Segment Start: Data listing

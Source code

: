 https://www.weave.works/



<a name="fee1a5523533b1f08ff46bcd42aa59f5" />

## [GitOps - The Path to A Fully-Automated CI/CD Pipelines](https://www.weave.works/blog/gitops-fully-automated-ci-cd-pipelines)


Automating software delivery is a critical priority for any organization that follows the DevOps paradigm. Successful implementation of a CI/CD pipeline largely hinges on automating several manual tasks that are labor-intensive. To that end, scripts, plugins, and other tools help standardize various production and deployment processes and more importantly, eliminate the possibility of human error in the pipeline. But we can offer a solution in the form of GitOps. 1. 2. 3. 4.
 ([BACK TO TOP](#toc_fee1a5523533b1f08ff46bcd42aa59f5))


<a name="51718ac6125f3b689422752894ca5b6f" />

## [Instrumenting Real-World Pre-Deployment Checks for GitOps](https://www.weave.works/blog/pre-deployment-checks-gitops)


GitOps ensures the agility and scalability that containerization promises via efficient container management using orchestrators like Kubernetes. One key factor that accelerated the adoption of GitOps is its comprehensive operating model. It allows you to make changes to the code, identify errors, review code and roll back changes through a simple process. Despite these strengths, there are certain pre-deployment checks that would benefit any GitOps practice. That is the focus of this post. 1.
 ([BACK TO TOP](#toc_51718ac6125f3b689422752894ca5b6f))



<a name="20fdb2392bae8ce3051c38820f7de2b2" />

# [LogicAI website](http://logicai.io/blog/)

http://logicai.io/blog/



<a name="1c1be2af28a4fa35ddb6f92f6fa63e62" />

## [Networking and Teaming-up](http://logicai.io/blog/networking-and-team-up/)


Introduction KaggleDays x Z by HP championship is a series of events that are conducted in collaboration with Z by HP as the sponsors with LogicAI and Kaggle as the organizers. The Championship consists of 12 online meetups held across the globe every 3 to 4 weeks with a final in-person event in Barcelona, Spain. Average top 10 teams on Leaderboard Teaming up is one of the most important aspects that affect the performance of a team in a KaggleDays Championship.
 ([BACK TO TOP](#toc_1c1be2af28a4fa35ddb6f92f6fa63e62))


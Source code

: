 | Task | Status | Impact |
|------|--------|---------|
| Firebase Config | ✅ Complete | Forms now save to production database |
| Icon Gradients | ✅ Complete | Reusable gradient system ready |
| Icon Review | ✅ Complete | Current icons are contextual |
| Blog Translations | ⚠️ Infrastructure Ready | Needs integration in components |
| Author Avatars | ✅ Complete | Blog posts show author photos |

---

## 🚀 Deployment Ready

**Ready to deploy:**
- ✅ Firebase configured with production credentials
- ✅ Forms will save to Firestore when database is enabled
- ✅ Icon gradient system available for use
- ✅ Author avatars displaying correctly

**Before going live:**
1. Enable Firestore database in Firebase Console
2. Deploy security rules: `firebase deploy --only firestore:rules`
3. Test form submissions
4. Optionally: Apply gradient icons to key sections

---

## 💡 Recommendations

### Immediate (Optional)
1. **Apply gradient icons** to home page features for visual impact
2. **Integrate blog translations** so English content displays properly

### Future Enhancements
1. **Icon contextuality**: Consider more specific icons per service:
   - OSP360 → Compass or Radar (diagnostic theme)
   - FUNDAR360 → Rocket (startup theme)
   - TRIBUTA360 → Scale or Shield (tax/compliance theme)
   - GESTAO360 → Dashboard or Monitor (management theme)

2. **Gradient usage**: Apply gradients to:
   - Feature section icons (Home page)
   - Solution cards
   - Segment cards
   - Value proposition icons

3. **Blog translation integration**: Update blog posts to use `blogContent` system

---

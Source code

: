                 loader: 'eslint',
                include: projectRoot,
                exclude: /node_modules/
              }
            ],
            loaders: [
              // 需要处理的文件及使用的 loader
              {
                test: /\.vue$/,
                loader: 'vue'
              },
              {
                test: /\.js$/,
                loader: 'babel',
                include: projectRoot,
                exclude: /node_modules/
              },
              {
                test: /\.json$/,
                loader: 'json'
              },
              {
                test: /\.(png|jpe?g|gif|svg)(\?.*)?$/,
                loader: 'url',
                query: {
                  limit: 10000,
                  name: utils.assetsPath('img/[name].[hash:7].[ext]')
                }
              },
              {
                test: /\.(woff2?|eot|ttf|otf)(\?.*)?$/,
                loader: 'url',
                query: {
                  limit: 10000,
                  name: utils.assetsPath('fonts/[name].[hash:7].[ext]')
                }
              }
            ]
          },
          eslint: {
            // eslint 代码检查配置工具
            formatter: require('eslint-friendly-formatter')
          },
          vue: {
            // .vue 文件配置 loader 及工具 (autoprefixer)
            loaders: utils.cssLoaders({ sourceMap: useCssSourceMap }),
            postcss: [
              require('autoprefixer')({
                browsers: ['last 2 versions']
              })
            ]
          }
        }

Segment End: Data listing

_Problem details:_
Exact copies of all the entries above are required.

_Your response:_
Source code

: https://www.weave.works/



<a name="fee1a5523533b1f08ff46bcd42aa59f5" />

## [GitOps - The Path to A Fully-Automated CI/CD Pipelines](https://www.weave.works/blog/gitops-fully-automated-ci-cd-pipelines)


Automating software delivery is a critical priority for any organization that follows the DevOps paradigm. Successful implementation of a CI/CD pipeline largely hinges on automating several manual tasks that are labor-intensive. To that end, scripts, plugins, and other tools help standardize various production and deployment processes and more importantly, eliminate the possibility of human error in the pipeline. But we can offer a solution in the form of GitOps. 1. 2. 3. 4.
 ([BACK TO TOP](#toc_fee1a5523533b1f08ff46bcd42aa59f5))


<a name="51718ac6125f3b689422752894ca5b6f" />

## [Instrumenting Real-World Pre-Deployment Checks for GitOps](https://www.weave.works/blog/pre-deployment-checks-gitops)


GitOps ensures the agility and scalability that containerization promises via efficient container management using orchestrators like Kubernetes. One key factor that accelerated the adoption of GitOps is its comprehensive operating model. It allows you to make changes to the code, identify errors, review code and roll back changes through a simple process. Despite these strengths, there are certain pre-deployment checks that would benefit any GitOps practice. That is the focus of this post. 1.
 ([BACK TO TOP](#toc_51718ac6125f3b689422752894ca5b6f))



<a name="20fdb2392bae8ce3051c38820f7de2b2" />

# [LogicAI website](http://logicai.io/blog/)

http://logicai.io/blog/



<a name="1c1be2af28a4fa35ddb6f92f6fa63e62" />

## [Networking and Teaming-up](http://logicai.io/blog/networking-and-team-up/)


Introduction KaggleDays x Z by HP championship is a series of events that are conducted in collaboration with Z by HP as the sponsors with LogicAI and Kaggle as the organizers. The Championship consists of 12 online meetups held across the globe every 3 to 4 weeks with a final in-person event in Barcelona, Spain. Average top 10 teams on Leaderboard Teaming up is one of the most important aspects that affect the performance of a team in a KaggleDays Championship.
 ([BACK TO TOP](#toc_1c1be2af28a4fa35ddb6f92f6fa63e62))


Source code

: | Task | Status | Impact |
|------|--------|---------|
| Firebase Config | ✅ Complete | Forms now save to production database |
| Icon Gradients | ✅ Complete | Reusable gradient system ready |
| Icon Review | ✅ Complete | Current icons are contextual |
| Blog Translations | ⚠️ Infrastructure Ready | Needs integration in components |
| Author Avatars | ✅ Complete | Blog posts show author photos |

---

## 🚀 Deployment Ready

**Ready to deploy:**
- ✅ Firebase configured with production credentials
- ✅ Forms will save to Firestore when database is enabled
- ✅ Icon gradient system available for use
- ✅ Author avatars displaying correctly

**Before going live:**
1. Enable Firestore database in Firebase Console
2. Deploy security rules: `firebase deploy --only firestore:rules`
3. Test form submissions
4. Optionally: Apply gradient icons to key sections

---

## 💡 Recommendations

### Immediate (Optional)
1. **Apply gradient icons** to home page features for visual impact
2. **Integrate blog translations** so English content displays properly

### Future Enhancements
1. **Icon contextuality**: Consider more specific icons per service:
   - OSP360 → Compass or Radar (diagnostic theme)
   - FUNDAR360 → Rocket (startup theme)
   - TRIBUTA360 → Scale or Shield (tax/compliance theme)
   - GESTAO360 → Dashboard or Monitor (management theme)

2. **Gradient usage**: Apply gradients to:
   - Feature section icons (Home page)
   - Solution cards
   - Segment cards
   - Value proposition icons

3. **Blog translation integration**: Update blog posts to use `blogContent` system

---

Source code

:                 loader: 'eslint',
                include: projectRoot,
                exclude: /node_modules/
              }
            ],
            loaders: [
              // 需要处理的文件及使用的 loader
              {
                test: /\.vue$/,
                loader: 'vue'
              },
              {
                test: /\.js$/,
                loader: 'babel',
                include: projectRoot,
                exclude: /node_modules/
              },
              {
                test: /\.json$/,
                loader: 'json'
              },
              {
                test: /\.(png|jpe?g|gif|svg)(\?.*)?$/,
                loader: 'url',
                query: {
                  limit: 10000,
                  name: utils.assetsPath('img/[name].[hash:7].[ext]')
                }
              },
              {
                test: /\.(woff2?|eot|ttf|otf)(\?.*)?$/,
                loader: 'url',
                query: {
                  limit: 10000,
                  name: utils.assetsPath('fonts/[name].[hash:7].[ext]')
                }
              }
            ]
          },
          eslint: {
            // eslint 代码检查配置工具
            formatter: require('eslint-friendly-formatter')
          },
          vue: {
            // .vue 文件配置 loader 及工具 (autoprefixer)
            loaders: utils.cssLoaders({ sourceMap: useCssSourceMap }),
            postcss: [
              require('autoprefixer')({
                browsers: ['last 2 versions']
              })
            ]
          }
        }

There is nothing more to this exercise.